What is Generative AI? What is it Used For?
Generative AI is a revolutionary set of algorithms capable of creating new, realistic content—such as text, images, or audio—based on the training data it has been provided. The most powerful generative AI algorithms are built on top of large-scale models known as foundation models. These models are trained on vast quantities of unlabeled data in a self-supervised manner, enabling them to identify underlying patterns and perform a wide range of tasks.
Generative AI programs have the versatility to learn almost any kind of information. For example, different generative AI models can understand and produce content in coding, visual arts, scientific research and human languages. One prominent example of generative AI is OpenAI’s ChatGPT, a model renowned for its ability to understand and generate human-like text.

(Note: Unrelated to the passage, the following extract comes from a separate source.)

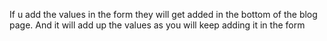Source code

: If u add the values in the form they will get added in the bottom of the blog page. And it will add up the values as you will keep adding it in the form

What Can You Use Generative AI For?
The advent of generative AI has the potential to significantly accelerate AI adoption, even in organizations lacking deep AI or data-science expertise. While significant customization still requires expertise, adopting a generative model for a specific task can be achieved with relatively low quantities of data or examples through APIs or prompt engineering. The capabilities of generative AI can be categorized into four main areas:
- Generating Content and Ideas: Generative AI can create new, unique outputs across a range of modalities..

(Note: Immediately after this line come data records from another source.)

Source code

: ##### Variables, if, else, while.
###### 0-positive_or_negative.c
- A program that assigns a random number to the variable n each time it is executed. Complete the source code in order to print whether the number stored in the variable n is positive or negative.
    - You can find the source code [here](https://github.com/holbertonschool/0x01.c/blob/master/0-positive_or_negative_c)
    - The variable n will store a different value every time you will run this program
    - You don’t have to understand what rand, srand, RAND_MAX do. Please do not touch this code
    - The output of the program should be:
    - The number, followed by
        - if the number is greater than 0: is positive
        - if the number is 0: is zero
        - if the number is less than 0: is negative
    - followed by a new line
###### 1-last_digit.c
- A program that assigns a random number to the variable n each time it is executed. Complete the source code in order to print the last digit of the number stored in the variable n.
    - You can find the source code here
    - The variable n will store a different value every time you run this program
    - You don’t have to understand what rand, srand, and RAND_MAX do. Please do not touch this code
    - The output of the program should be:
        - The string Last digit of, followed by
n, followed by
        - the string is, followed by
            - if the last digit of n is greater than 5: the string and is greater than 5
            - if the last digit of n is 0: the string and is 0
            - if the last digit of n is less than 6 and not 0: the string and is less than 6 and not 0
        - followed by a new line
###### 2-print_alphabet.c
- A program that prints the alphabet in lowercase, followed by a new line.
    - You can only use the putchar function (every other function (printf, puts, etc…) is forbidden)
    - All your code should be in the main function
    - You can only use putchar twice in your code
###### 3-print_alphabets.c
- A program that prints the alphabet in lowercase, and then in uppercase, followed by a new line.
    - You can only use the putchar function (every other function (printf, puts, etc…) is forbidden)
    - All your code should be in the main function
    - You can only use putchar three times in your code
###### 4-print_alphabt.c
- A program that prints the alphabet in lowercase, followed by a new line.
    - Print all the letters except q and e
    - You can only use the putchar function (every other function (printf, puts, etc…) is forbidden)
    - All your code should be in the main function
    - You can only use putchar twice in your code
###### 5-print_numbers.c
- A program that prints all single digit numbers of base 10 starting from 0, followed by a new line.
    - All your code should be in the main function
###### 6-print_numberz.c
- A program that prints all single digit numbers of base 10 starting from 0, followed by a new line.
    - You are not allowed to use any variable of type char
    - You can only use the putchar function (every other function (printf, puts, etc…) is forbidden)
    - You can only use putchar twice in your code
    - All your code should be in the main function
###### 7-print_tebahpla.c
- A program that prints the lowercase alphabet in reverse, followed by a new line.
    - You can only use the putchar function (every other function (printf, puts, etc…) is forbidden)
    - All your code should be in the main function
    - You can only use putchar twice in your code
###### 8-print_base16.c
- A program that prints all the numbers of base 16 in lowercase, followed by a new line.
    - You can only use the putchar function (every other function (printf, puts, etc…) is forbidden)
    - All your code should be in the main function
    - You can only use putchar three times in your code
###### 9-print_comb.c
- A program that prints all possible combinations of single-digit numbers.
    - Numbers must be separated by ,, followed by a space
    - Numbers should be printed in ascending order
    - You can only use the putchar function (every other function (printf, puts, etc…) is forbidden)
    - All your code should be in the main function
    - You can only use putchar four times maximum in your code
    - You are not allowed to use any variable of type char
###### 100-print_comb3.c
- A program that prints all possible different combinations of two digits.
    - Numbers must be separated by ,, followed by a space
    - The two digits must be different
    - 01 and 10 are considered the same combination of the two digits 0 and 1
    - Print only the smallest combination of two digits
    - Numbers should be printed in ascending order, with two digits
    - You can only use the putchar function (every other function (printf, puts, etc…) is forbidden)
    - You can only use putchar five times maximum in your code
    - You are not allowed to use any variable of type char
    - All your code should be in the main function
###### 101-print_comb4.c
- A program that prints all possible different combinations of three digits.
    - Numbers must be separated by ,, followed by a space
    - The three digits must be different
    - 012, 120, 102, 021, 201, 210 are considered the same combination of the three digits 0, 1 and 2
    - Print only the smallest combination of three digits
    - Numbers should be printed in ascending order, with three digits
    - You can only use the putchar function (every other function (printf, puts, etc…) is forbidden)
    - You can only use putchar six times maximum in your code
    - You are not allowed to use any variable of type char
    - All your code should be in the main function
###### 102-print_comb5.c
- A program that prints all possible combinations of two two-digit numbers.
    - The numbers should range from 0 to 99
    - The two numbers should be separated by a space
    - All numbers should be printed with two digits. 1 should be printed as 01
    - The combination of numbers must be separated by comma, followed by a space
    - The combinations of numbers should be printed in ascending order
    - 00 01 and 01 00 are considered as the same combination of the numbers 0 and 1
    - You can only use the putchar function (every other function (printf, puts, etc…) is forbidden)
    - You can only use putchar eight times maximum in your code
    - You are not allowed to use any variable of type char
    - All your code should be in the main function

- Summarization: Generative AI excels at comprehending large volumes of documents and producing concise summaries. This capability enables it to understand long articles, legal documents, or meeting notes and generate summaries while also answering questions related to the text using retrieval augmented generation.
- Improving Efficiency: Generative AI can accelerate manual or repetitive tasks, such as writing emails, coding, or summarizing large documents. This can free up human resources for more strategic tasks.
- Personalizing Experiences: Generative AI can create content and information tailored to specific audiences. Examples include chatbots that provide personalized customer experiences or targeted advertisements based on specific customer behavior patterns.
Generative AI models are typically trained on large datasets sourced from the internet, including copyrighted materials. This raises important considerations for responsible AI practices, which have become an organizational imperative.
Additionally, AI marketing software powered by generative AI can help rewrite content and maintain a consistent tone of voice across different platforms and messages.
According to McKinsey, many business functions are able to implement generative AI capabilities within one to four months, highlighting the accessibility and rapid deployment potential of this technology.*
Generative AI is paving the way for innovation across various sectors, offering unprecedented opportunities for content creation, efficiency improvements, and personalized customer experiences. As this technology continues to evolve, its impact on businesses and society is expected to grow exponentially.